Go through the material below and return each line with the string "ranking" in it.

---

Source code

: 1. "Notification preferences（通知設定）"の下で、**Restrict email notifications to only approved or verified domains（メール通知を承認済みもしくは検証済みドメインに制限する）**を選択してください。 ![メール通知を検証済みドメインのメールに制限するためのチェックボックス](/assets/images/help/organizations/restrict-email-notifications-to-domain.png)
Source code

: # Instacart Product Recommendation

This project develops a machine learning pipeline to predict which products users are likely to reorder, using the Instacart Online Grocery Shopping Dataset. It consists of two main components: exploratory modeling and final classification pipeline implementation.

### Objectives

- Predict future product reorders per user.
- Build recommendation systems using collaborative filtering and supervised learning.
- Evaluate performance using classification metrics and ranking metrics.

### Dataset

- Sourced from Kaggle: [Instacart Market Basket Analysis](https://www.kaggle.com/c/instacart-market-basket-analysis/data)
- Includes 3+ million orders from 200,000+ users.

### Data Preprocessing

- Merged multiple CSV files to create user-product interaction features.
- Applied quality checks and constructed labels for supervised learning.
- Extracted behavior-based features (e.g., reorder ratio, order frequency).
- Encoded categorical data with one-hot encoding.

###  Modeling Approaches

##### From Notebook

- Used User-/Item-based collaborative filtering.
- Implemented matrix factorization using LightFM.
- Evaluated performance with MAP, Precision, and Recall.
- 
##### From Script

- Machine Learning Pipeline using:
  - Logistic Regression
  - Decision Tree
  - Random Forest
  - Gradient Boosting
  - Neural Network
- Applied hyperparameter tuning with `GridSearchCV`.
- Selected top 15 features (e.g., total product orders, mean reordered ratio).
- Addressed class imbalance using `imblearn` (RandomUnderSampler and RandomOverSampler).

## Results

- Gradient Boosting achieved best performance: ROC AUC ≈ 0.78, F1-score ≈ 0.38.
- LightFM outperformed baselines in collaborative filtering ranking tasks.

---

▸ **The completed task**
- Evaluate performance using classification metrics and ranking metrics.
- LightFM outperformed baselines in collaborative filtering ranking tasks.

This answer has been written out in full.